Climate and Environmental Change

Geography students standing together doing field world in Siberia.
Geography students conduct research on permafrost and glacial landscapes in Siberia.

The research area of climate and environmental change covers topics including the impact of climate change on cold regions and periglacial environments, anthropogenic wildfires, land-use change and smallholder farmer resilience and adaptation.

GW Geography Department faculty conduct research in the field along with university-affiliated researchers.


Featured Researchers

  • Researcher Michael Mann uses spatially explicit data modeling to forecast future wildfires in the state of California.
  • Climate scientists Nikolay Shiklomanov, Kelsey Nyland and Dmitry Streletskiy and their research team employ a variety of techniques to monitor rapidly changing conditions in the Arctic including urbanization and permafrost thawing.
     

Faculty in This Focus

 


Student Involvement in Arctic Research

GW Geography Department students alongside students from Moscow State University. (Photo: Luis Suter)

GW students at the undergraduate and graduate levels have been actively involved in Arctic research, including fieldwork in remote areas of the North American and Eurasian Arctic.

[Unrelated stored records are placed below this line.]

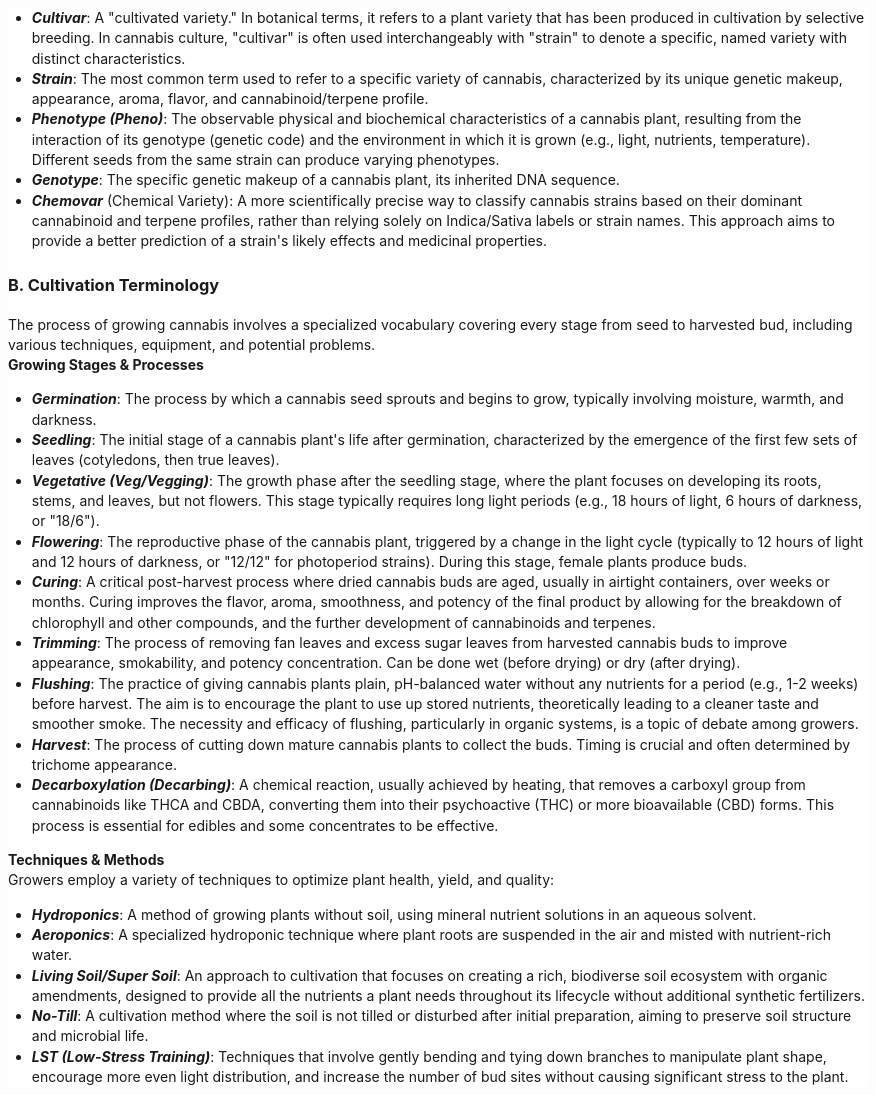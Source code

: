 * ***Cultivar***: A "cultivated variety." In botanical terms, it refers to a plant variety that has been produced in cultivation by selective breeding. In cannabis culture, "cultivar" is often used interchangeably with "strain" to denote a specific, named variety with distinct characteristics.  
* ***Strain***: The most common term used to refer to a specific variety of cannabis, characterized by its unique genetic makeup, appearance, aroma, flavor, and cannabinoid/terpene profile.  
* ***Phenotype (Pheno)***: The observable physical and biochemical characteristics of a cannabis plant, resulting from the interaction of its genotype (genetic code) and the environment in which it is grown (e.g., light, nutrients, temperature). Different seeds from the same strain can produce varying phenotypes.  
* ***Genotype***: The specific genetic makeup of a cannabis plant, its inherited DNA sequence.  
* ***Chemovar*** (Chemical Variety): A more scientifically precise way to classify cannabis strains based on their dominant cannabinoid and terpene profiles, rather than relying solely on Indica/Sativa labels or strain names. This approach aims to provide a better prediction of a strain's likely effects and medicinal properties.

### **B. Cultivation Terminology**

The process of growing cannabis involves a specialized vocabulary covering every stage from seed to harvested bud, including various techniques, equipment, and potential problems.  
**Growing Stages & Processes**

* ***Germination***: The process by which a cannabis seed sprouts and begins to grow, typically involving moisture, warmth, and darkness.  
* ***Seedling***: The initial stage of a cannabis plant's life after germination, characterized by the emergence of the first few sets of leaves (cotyledons, then true leaves).  
* ***Vegetative (Veg/Vegging)***: The growth phase after the seedling stage, where the plant focuses on developing its roots, stems, and leaves, but not flowers. This stage typically requires long light periods (e.g., 18 hours of light, 6 hours of darkness, or "18/6").  
* ***Flowering***: The reproductive phase of the cannabis plant, triggered by a change in the light cycle (typically to 12 hours of light and 12 hours of darkness, or "12/12" for photoperiod strains). During this stage, female plants produce buds.  
* ***Curing***: A critical post-harvest process where dried cannabis buds are aged, usually in airtight containers, over weeks or months. Curing improves the flavor, aroma, smoothness, and potency of the final product by allowing for the breakdown of chlorophyll and other compounds, and the further development of cannabinoids and terpenes.  
* ***Trimming***: The process of removing fan leaves and excess sugar leaves from harvested cannabis buds to improve appearance, smokability, and potency concentration. Can be done wet (before drying) or dry (after drying).  
* ***Flushing***: The practice of giving cannabis plants plain, pH-balanced water without any nutrients for a period (e.g., 1-2 weeks) before harvest. The aim is to encourage the plant to use up stored nutrients, theoretically leading to a cleaner taste and smoother smoke. The necessity and efficacy of flushing, particularly in organic systems, is a topic of debate among growers.  
* ***Harvest***: The process of cutting down mature cannabis plants to collect the buds. Timing is crucial and often determined by trichome appearance.  
* ***Decarboxylation (Decarbing)***: A chemical reaction, usually achieved by heating, that removes a carboxyl group from cannabinoids like THCA and CBDA, converting them into their psychoactive (THC) or more bioavailable (CBD) forms. This process is essential for edibles and some concentrates to be effective.

**Techniques & Methods**  
Growers employ a variety of techniques to optimize plant health, yield, and quality:

* ***Hydroponics***: A method of growing plants without soil, using mineral nutrient solutions in an aqueous solvent.  
* ***Aeroponics***: A specialized hydroponic technique where plant roots are suspended in the air and misted with nutrient-rich water.  
* ***Living Soil/Super Soil***: An approach to cultivation that focuses on creating a rich, biodiverse soil ecosystem with organic amendments, designed to provide all the nutrients a plant needs throughout its lifecycle without additional synthetic fertilizers.  
* ***No-Till***: A cultivation method where the soil is not tilled or disturbed after initial preparation, aiming to preserve soil structure and microbial life.  
* ***LST (Low-Stress Training)***: Techniques that involve gently bending and tying down branches to manipulate plant shape, encourage more even light distribution, and increase the number of bud sites without causing significant stress to the plant.  
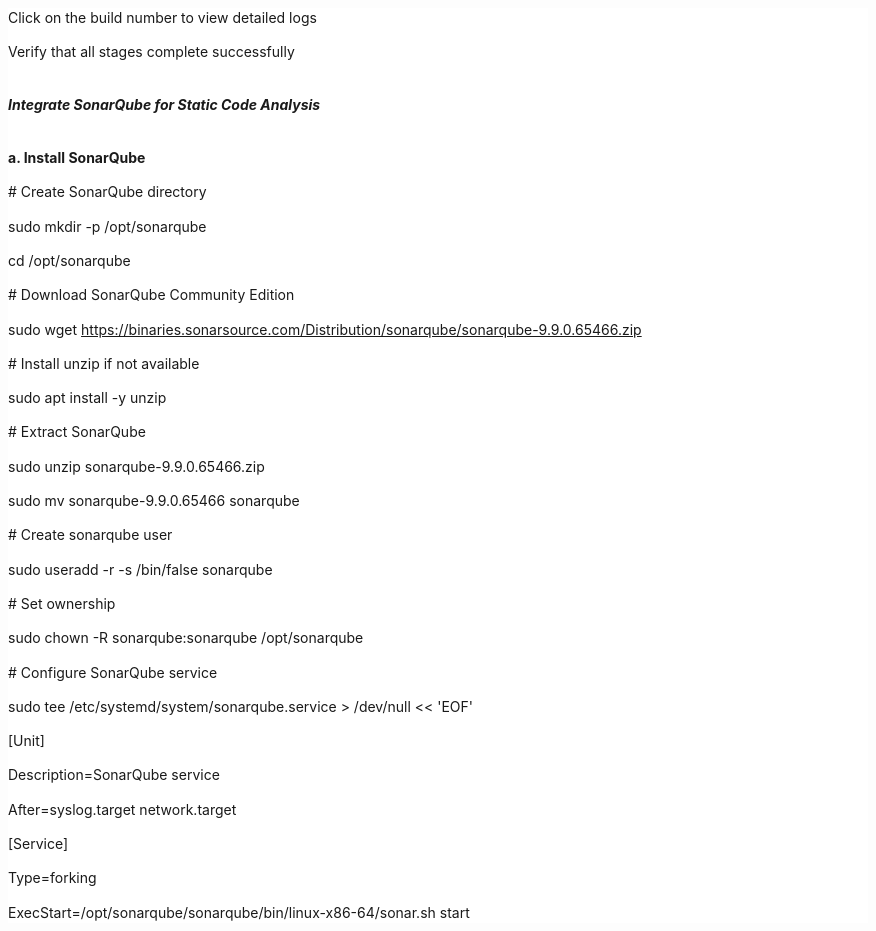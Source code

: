 Click on the build number to view detailed logs

Verify that all stages complete successfully

###### 

###### **Integrate SonarQube for Static Code Analysis**



**a. Install SonarQube**



\# Create SonarQube directory

sudo mkdir -p /opt/sonarqube

cd /opt/sonarqube



\# Download SonarQube Community Edition

sudo wget https://binaries.sonarsource.com/Distribution/sonarqube/sonarqube-9.9.0.65466.zip



\# Install unzip if not available

sudo apt install -y unzip



\# Extract SonarQube

sudo unzip sonarqube-9.9.0.65466.zip

sudo mv sonarqube-9.9.0.65466 sonarqube



\# Create sonarqube user

sudo useradd -r -s /bin/false sonarqube



\# Set ownership

sudo chown -R sonarqube:sonarqube /opt/sonarqube



\# Configure SonarQube service

sudo tee /etc/systemd/system/sonarqube.service > /dev/null << 'EOF'

\[Unit]

Description=SonarQube service

After=syslog.target network.target



\[Service]

Type=forking

ExecStart=/opt/sonarqube/sonarqube/bin/linux-x86-64/sonar.sh start
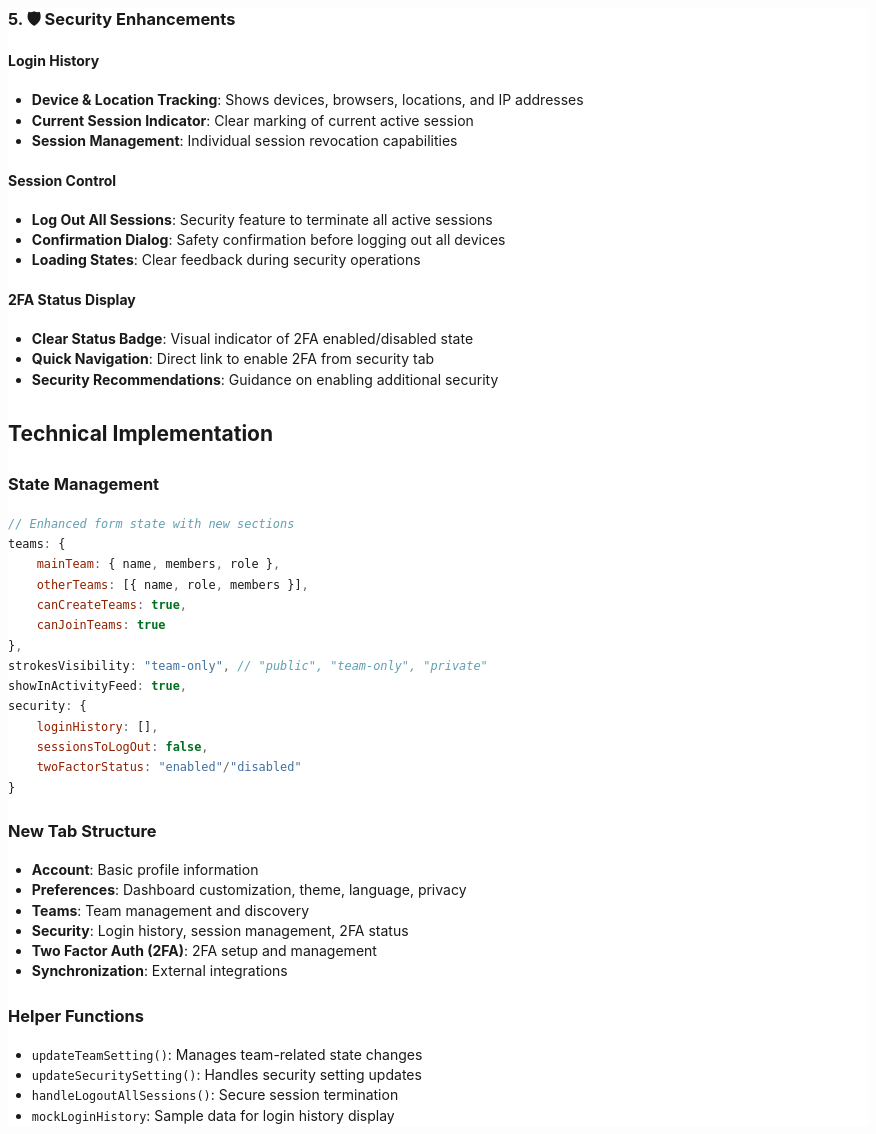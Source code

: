 ### 5. 🛡️ Security Enhancements

#### Login History
- **Device & Location Tracking**: Shows devices, browsers, locations, and IP addresses
- **Current Session Indicator**: Clear marking of current active session
- **Session Management**: Individual session revocation capabilities

#### Session Control
- **Log Out All Sessions**: Security feature to terminate all active sessions
- **Confirmation Dialog**: Safety confirmation before logging out all devices
- **Loading States**: Clear feedback during security operations

#### 2FA Status Display
- **Clear Status Badge**: Visual indicator of 2FA enabled/disabled state
- **Quick Navigation**: Direct link to enable 2FA from security tab
- **Security Recommendations**: Guidance on enabling additional security

## Technical Implementation

### State Management
```javascript
// Enhanced form state with new sections
teams: {
    mainTeam: { name, members, role },
    otherTeams: [{ name, role, members }],
    canCreateTeams: true,
    canJoinTeams: true
},
strokesVisibility: "team-only", // "public", "team-only", "private"
showInActivityFeed: true,
security: {
    loginHistory: [],
    sessionsToLogOut: false,
    twoFactorStatus: "enabled"/"disabled"
}
```

### New Tab Structure
- **Account**: Basic profile information
- **Preferences**: Dashboard customization, theme, language, privacy
- **Teams**: Team management and discovery
- **Security**: Login history, session management, 2FA status
- **Two Factor Auth (2FA)**: 2FA setup and management
- **Synchronization**: External integrations

### Helper Functions
- `updateTeamSetting()`: Manages team-related state changes
- `updateSecuritySetting()`: Handles security setting updates
- `handleLogoutAllSessions()`: Secure session termination
- `mockLoginHistory`: Sample data for login history display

Geography faculty including Professors Streletskiy and Shiklomanov and postdoctoral scientist Dr. Nyland have been actively involved in developing, organizing and teaching summer field courses in the Russian and North American Arctic.

Over the last five years, 18 GW undergrads and nine graduate students have participated in Arctic field research. Undergraduate students who participated in summer Alaskan fieldwork and/or international field courses can develop their own projects during the academic year, which feed into the overall GW Geography Arctic research program.